When PgDoorman runs next to PostgreSQL on the same machine and a Patroni switchover kills the local backend, PgDoorman polls the Patroni REST API (GET /cluster), picks a live cluster member (priority sync_standby → replica), and routes new connections there. The local backend enters cooldown; fallback connections inherit a short lifetime so the pool returns to local as soon as it recovers.
Set patroni_api_urls and fallback_cooldown in [general] and it applies to every pool. No HAProxy or consul-template in front of the pooler.

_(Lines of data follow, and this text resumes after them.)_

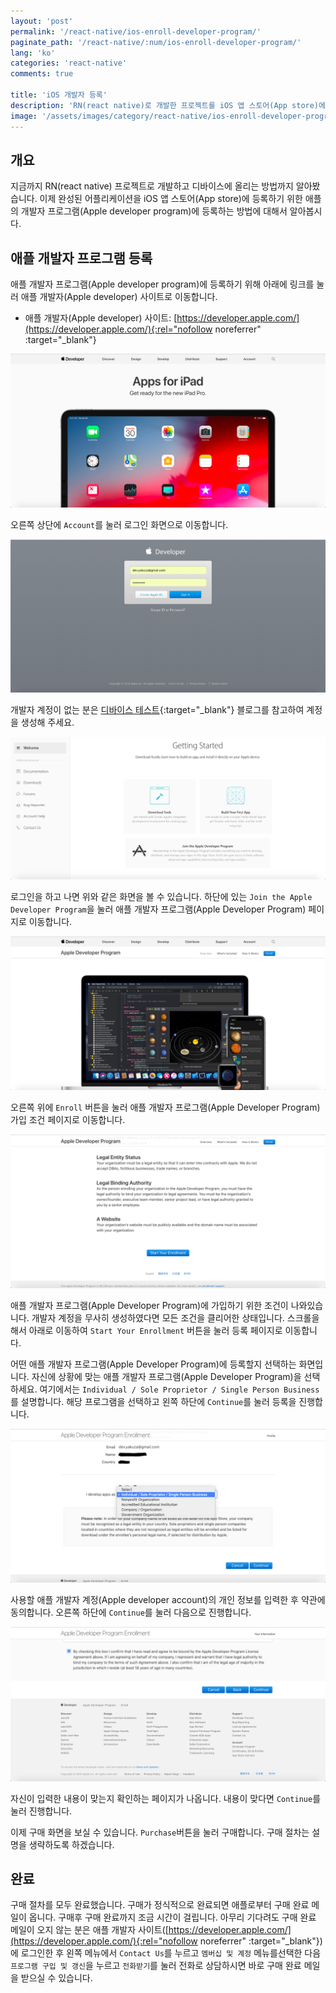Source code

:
 ```yaml
---
layout: 'post'
permalink: '/react-native/ios-enroll-developer-program/'
paginate_path: '/react-native/:num/ios-enroll-developer-program/'
lang: 'ko'
categories: 'react-native'
comments: true

title: 'iOS 개발자 등록'
description: 'RN(react native)로 개발한 프로젝트를 iOS 앱 스토어(App store)에 등록하기 위해 애플 개발자 프로그램(Apple Developer Program)에 등록하는 방법에 대해서 알아봅시다.'
image: '/assets/images/category/react-native/ios-enroll-developer-program.jpg'
---
```



## 개요
지금까지 RN(react native) 프로젝트로 개발하고 디바이스에 올리는 방법까지 알아봤습니다. 이제 완성된 어플리케이션을 iOS 앱 스토어(App store)에 등록하기 위한 애플의 개발자 프로그램(Apple developer program)에 등록하는 방법에 대해서 알아봅시다.

## 애플 개발자 프로그램 등록
애플 개발자 프로그램(Apple developer program)에 등록하기 위해 아래에 링크를 눌러 애플 개발자(Apple developer) 사이트로 이동합니다.

- 애플 개발자(Apple developer) 사이트: [https://developer.apple.com/](https://developer.apple.com/){:rel="nofollow noreferrer" :target="_blank"}

![apple developer site](/assets/images/category/react-native/ios-enroll-developer-program/apple-developer-site.png)

오른쪽 상단에 ```Account```를 눌러 로그인 화면으로 이동합니다.

![apple developer login](/assets/images/category/react-native/ios-enroll-developer-program/login.png)

개발자 계정이 없는 분은 [디바이스 테스트]({{site.url}}/{{page.categories}}/ios-test-on-device/){:target="_blank"} 블로그를 참고하여 계정을 생성해 주세요.

![after login](/assets/images/category/react-native/ios-enroll-developer-program/after-login.png)

로그인을 하고 나면 위와 같은 화면을 볼 수 있습니다. 하단에 있는 ```Join the Apple Developer Program```을 눌러 애플 개발자 프로그램(Apple Developer Program) 페이지로 이동합니다.

![Apple Developer Program site](/assets/images/category/react-native/ios-enroll-developer-program/apple-developer-program-site.png)

오른쪽 위에 ```Enroll``` 버튼을 눌러 애플 개발자 프로그램(Apple Developer Program) 가입 조건 페이지로 이동합니다.

![Apple Developer Program condition](/assets/images/category/react-native/ios-enroll-developer-program/apple-developer-program-condition.png)

애플 개발자 프로그램(Apple Developer Program)에 가입하기 위한 조건이 나와있습니다. 개발자 계정을 무사히 생성하였다면 모든 조건을 클리어한 상태입니다. 스크롤을 해서 아래로 이동하여 ```Start Your Enrollment``` 버튼을 눌러 등록 페이지로 이동합니다.

어떤 애플 개발자 프로그램(Apple Developer Program)에 등록할지 선택하는 화면입니다. 자신에 상황에 맞는 애플 개발자 프로그램(Apple Developer Program)을 선택하세요. 여기에서는 ```Individual / Sole Proprietor / Single Person Business```를 설명합니다. 해당 프로그램을 선택하고 왼쪽 하단에 ```Continue```를 눌러 등록을 진행합니다.

![select apple developer program](/assets/images/category/react-native/ios-enroll-developer-program/select-apple-developer-program.png)

사용할 애플 개발자 계정(Apple developer account)의 개인 정보를 입력한 후 약관에 동의합니다. 오른쪽 하단에 ```Continue```를 눌러 다음으로 진행합니다.

![apple developer account private information](/assets/images/category/react-native/ios-enroll-developer-program/information.png)

자신이 입력한 내용이 맞는지 확인하는 페이지가 나옵니다. 내용이 맞다면 ```Continue```를 눌러 진행합니다.

이제 구매 화면을 보실 수 있습니다. ```Purchase```버튼을 눌러 구매합니다. 구매 절차는 설명을 생략하도록 하겠습니다.

## 완료
구매 절차를 모두 완료했습니다. 구매가 정식적으로 완료되면 애플로부터 구매 완료 메일이 옵니다. 구매후 구매 완료까지 조금 시간이 걸립니다. 아무리 기다려도 구매 완료 메일이 오지 않는 분은 애플 개발자 사이트([https://developer.apple.com/](https://developer.apple.com/){:rel="nofollow noreferrer" :target="_blank"})에 로그인한 후 왼쪽 메뉴에서 ```Contact Us```를 누르고 ```멤버십 및 계정``` 메뉴를선택한 다음 ```프로그램 구입 및 갱신```을 누르고 ```전화받기```를 눌러 전화로 상담하시면 바로 구매 완료 메일을 받으실 수 있습니다.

Update PgDoorman without stopping the listener. Idle client sessions can move to the new process, which avoids a reconnect wave and reduces repeated auth/SCRAM handshakes against PostgreSQL. Clients inside a transaction stay on the old process until they go idle.
On SIGUSR2 the old process hands each idle client's TCP socket to the new one through SCM_RIGHTS — same socket, no reconnect — together with cancel keys and the prepared-statement cache. Clients inside a transaction finish on the old process and migrate as soon as they go idle. With the tls-migration build (Linux, opt-in) the OpenSSL cipher state moves too, so TLS sessions survive without a re-handshake.
PgBouncer's online restart (-R, deprecated since 1.20; or so_reuseport rolling restart) and Odyssey's online restart (SIGUSR2 + bindwith_reuseport) work the same way as each other: the new process picks up new connections, the old one drains until its existing clients disconnect on their own. Sessions, prepared statements, and TLS state never move between processes.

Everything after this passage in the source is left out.